Shaun Osher, founder and CEO of Core Group Marketing, recently began publishing the Core Real Time Report, a monthly report that uses contract data.
That report shows that during the fourth quarter of 2008, 552 units went into contract, on average about 14 percent below the asking price. The report also notes that on average, offers were being submitted almost 20 percent below the asking price.
Osher said the numbers reflect a return to “normalcy” in the New York market. “People have to understand that the essence of buying a piece of real estate traditionally is not for investment, even though you would like it to turn out to be a good investment,” he said. “Returns of 20, 30, 40, 50 percent year after year on a piece of real estate don’t happen historically, and for sellers to have that expectation now is very unreasonable.

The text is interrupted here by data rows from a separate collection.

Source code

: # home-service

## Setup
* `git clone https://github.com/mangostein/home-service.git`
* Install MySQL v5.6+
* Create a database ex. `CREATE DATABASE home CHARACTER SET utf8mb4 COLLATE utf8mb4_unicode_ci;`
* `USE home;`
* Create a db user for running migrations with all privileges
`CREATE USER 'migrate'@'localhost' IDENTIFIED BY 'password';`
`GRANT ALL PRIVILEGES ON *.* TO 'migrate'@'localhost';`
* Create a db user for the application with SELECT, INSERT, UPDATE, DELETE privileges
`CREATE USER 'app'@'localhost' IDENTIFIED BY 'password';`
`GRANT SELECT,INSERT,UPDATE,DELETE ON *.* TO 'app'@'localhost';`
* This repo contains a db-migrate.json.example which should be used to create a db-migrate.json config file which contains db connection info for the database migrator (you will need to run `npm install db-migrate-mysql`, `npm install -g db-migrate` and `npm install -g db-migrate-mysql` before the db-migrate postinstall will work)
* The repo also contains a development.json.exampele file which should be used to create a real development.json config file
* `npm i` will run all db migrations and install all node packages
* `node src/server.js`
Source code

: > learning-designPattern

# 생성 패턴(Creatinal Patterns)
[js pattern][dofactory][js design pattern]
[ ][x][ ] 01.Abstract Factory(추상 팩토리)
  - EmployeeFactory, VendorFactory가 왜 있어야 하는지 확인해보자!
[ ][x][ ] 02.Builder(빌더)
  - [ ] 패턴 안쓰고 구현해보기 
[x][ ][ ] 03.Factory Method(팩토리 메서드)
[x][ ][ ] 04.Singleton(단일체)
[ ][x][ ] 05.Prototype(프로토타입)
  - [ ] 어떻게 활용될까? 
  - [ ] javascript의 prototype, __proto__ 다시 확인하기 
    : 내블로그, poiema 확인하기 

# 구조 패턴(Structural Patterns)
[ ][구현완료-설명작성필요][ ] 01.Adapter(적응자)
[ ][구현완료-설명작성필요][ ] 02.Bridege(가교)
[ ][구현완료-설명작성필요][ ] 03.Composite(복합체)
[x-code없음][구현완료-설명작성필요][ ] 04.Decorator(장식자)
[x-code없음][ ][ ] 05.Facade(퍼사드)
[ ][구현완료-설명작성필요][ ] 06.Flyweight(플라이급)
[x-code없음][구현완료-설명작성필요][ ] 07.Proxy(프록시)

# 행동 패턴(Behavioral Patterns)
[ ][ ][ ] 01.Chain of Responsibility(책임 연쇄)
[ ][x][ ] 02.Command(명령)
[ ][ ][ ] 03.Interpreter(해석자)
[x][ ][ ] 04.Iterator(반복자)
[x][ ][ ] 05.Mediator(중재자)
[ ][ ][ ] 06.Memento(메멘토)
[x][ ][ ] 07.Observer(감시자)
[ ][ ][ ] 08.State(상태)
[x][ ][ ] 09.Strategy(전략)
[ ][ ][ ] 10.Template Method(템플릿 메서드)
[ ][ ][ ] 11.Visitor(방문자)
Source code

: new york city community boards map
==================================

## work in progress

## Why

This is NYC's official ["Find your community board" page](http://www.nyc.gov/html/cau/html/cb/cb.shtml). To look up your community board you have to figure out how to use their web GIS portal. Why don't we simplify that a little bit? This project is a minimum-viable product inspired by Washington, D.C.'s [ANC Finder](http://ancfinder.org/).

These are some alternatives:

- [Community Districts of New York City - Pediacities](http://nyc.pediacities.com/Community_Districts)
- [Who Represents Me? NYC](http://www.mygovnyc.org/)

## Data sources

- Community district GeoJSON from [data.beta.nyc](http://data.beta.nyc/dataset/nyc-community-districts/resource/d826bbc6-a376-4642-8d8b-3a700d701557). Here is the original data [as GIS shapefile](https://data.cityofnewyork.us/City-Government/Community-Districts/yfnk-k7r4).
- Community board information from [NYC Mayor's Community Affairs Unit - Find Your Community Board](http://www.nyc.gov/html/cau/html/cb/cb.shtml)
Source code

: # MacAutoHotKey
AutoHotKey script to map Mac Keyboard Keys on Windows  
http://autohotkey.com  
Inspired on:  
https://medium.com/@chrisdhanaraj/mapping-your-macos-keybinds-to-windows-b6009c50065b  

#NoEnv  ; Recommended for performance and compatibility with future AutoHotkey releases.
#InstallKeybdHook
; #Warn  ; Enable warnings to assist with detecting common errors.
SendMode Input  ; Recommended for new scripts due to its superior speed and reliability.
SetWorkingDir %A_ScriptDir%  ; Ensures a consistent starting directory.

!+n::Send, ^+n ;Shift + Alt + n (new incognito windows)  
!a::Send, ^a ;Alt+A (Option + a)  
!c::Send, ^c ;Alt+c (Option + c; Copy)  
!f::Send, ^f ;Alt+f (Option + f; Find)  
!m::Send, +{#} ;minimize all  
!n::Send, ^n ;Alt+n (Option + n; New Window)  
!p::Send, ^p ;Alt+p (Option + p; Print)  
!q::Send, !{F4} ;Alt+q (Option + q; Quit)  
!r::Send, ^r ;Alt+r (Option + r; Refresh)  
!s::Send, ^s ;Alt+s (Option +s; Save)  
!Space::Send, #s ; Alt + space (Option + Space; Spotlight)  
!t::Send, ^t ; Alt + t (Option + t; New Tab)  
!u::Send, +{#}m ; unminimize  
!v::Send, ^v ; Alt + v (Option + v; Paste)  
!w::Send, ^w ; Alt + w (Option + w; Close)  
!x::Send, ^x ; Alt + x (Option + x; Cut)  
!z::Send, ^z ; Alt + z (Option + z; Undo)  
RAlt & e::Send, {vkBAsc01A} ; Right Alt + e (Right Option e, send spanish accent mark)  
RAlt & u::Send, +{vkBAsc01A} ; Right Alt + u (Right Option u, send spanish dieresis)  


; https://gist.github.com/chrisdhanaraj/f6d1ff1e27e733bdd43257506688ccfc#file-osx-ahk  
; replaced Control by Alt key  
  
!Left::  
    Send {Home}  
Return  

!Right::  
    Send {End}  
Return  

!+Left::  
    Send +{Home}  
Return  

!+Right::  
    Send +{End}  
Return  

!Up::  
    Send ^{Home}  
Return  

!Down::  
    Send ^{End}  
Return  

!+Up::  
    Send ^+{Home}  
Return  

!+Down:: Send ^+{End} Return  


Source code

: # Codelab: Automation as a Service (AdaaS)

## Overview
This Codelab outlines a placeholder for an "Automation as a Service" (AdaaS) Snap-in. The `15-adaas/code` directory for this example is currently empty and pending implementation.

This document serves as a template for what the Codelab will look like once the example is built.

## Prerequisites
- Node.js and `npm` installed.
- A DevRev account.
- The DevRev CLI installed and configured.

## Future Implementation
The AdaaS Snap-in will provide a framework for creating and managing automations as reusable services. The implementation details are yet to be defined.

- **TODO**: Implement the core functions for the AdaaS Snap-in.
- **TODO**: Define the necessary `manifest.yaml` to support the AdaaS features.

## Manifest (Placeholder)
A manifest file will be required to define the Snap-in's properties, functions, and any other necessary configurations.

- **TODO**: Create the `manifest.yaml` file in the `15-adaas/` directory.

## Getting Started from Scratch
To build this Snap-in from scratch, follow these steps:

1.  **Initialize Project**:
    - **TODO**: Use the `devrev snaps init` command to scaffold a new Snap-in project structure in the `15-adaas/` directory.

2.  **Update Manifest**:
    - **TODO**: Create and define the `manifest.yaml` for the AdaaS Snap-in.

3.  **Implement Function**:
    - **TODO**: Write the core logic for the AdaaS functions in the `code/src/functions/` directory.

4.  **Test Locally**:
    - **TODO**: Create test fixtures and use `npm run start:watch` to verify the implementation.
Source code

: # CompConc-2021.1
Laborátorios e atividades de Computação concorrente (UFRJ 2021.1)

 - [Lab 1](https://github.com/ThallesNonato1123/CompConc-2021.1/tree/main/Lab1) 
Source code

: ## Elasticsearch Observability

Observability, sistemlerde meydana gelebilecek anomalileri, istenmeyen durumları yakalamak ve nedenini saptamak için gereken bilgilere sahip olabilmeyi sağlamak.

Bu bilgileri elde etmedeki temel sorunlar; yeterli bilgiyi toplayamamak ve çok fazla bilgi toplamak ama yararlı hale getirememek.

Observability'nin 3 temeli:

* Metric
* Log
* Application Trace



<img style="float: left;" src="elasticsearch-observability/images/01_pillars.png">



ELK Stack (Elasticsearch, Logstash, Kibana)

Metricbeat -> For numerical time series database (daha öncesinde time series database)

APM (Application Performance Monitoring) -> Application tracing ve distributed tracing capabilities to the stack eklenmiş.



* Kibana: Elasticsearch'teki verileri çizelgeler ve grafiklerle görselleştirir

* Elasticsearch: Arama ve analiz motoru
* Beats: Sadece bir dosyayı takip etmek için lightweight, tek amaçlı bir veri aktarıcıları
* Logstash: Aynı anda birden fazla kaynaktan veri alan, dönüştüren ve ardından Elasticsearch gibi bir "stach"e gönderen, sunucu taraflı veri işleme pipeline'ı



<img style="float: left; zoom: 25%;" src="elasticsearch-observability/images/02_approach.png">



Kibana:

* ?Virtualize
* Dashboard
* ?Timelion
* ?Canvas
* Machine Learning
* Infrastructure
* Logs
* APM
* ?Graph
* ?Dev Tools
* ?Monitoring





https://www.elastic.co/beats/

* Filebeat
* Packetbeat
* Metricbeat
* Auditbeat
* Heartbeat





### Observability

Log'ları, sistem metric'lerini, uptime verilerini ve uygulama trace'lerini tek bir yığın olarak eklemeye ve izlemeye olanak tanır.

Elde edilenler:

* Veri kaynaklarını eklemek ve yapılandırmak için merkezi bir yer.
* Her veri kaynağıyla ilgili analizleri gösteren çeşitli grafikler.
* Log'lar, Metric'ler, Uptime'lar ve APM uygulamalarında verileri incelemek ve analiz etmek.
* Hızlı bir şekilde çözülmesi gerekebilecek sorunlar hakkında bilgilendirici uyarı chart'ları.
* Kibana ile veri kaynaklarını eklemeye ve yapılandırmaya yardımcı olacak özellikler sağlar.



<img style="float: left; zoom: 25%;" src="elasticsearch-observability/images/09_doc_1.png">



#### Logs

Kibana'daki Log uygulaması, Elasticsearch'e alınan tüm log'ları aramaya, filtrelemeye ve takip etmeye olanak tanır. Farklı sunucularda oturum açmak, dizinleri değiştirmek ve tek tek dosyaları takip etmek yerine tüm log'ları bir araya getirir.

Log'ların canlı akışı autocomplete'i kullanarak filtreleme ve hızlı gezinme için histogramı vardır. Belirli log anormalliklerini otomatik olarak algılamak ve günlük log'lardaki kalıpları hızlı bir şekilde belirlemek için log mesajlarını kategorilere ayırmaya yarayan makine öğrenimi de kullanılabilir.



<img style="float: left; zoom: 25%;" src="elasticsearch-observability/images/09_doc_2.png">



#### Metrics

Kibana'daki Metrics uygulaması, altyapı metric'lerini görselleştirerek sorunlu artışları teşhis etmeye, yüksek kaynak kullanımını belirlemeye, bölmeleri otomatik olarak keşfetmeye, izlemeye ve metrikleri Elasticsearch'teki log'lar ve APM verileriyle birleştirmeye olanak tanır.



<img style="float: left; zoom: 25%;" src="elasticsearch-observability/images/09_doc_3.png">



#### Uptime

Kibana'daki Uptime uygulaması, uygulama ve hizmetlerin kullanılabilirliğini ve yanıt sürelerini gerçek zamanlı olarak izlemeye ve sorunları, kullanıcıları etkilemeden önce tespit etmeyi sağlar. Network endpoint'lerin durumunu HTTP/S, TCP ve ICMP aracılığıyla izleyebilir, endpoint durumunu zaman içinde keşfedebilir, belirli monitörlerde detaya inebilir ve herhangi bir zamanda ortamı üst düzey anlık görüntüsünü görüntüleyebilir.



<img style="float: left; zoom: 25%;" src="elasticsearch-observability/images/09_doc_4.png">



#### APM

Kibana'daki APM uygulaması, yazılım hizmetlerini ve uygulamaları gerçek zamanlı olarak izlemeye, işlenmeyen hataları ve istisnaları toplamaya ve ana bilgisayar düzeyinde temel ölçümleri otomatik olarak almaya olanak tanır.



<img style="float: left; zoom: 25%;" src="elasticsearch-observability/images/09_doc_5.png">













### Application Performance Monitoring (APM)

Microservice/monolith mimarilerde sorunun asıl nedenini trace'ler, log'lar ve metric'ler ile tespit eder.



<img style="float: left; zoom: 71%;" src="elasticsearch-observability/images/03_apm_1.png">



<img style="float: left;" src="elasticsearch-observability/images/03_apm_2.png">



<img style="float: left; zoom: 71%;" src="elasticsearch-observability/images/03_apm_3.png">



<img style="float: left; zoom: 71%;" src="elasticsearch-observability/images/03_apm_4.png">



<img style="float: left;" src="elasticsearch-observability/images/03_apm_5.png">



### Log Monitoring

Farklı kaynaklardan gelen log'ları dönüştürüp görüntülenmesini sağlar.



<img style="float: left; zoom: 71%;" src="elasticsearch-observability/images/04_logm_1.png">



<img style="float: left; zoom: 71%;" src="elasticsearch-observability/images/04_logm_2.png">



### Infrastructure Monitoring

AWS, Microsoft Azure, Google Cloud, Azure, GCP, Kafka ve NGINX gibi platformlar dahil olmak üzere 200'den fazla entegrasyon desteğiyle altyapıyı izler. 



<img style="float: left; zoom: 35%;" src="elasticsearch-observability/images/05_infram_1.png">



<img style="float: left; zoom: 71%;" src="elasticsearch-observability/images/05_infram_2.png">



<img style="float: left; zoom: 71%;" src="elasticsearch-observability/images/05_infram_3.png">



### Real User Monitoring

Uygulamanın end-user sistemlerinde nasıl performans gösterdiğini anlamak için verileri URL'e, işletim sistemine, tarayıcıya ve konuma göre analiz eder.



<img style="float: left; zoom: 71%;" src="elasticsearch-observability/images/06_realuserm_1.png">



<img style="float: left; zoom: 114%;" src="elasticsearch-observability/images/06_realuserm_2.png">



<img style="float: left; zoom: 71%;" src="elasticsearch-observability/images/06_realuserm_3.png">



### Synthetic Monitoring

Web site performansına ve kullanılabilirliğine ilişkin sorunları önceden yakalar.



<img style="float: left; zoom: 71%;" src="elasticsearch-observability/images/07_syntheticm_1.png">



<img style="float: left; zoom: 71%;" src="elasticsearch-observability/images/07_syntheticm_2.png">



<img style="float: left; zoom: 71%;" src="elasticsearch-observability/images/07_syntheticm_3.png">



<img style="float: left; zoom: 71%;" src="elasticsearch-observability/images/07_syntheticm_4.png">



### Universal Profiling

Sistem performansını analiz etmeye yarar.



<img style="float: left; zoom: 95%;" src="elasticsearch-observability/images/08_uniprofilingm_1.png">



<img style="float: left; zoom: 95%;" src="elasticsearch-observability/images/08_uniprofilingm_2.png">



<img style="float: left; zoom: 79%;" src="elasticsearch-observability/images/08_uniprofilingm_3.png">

“The historic information is somewhere between 2 to 3 percent year-after-year return on a real estate transaction as a primary residence,” Osher added.
As for “comps” — the comparable sales of properties used as benchmarks in home real estate appraisals — most brokers said they are not a useful tool in this market.
Cangiano said mortgage brokers have told Halstead agents they should recognize comps dollar for dollar only if they closed in the last quarter of 2008, and agents should shave 1 percent off the comp price for each month prior to that in which it closed, or up to 12 percent a year.
Cangiano, a broker of 23 years, said she believes that current prices are similar to those in 2005. She points to her own apartment.
“I bought my apartment in 1996 for $750,000, and at the height of the market a couple of years ago, I probably could have sold it for $2.6 million,” she said. “Now, in this market, I could probably get $2.3 million, which is comparable to what I could have gotten about four years ago.”
Cangiano said that, data aside, she has a gut feeling that prospective buyers are looking for prices to go back to 2002 or 2003 levels. According to the Miller Samuel data, that would mean a median price for a co-op of about $528,551.
With a new president in the White House and the possibility that the government might force interest rates even lower by buying up housing debt, many brokers say they are optimistic. They, of course, hope that the free fall in prices will come to an end soon and that apartment owners won’t have to “give back the gains” they made when the market was hot.
The average contract interest rate for 30-year, fixed-rate mortgages in mid-January had already decreased to 4.89 percent, according to the Mortgage Bankers Association.
But, not everyone is optimistic and there are plenty of bears out there.
Michael Gordon, a senior vice president with the Corcoran Group, said he sold an apartment he owned in a Midtown building in November 2008 for $990,000 by slicing 10 percent off the last comparable sale, which took place prior to the Lehman Brothers bankruptcy in mid-September. “Everyone told me, you’re crazy to price it like that,” he said. “But I have no regrets, and I think there’s more price declines to come.”
Gordon said some buyers have gotten a bit cagey with the realization that their money is worth more now.
“A broker in our office offered $19 million for a property at 15 Central Park West a while ago, and the sellers said no,” he said. “So now, the property has been reduced to $19 million, and the sellers called the guy who made the offer up and said, ‘Will you buy it?’ And he said, ‘No, my $19 million is worth a lot more now.'”
As far as the future, Gordon said he believes apartment prices in Manhattan will continue their downward trend.
“I do see further declines, and I think we’re going to see prices come down another 20 percent,” he said.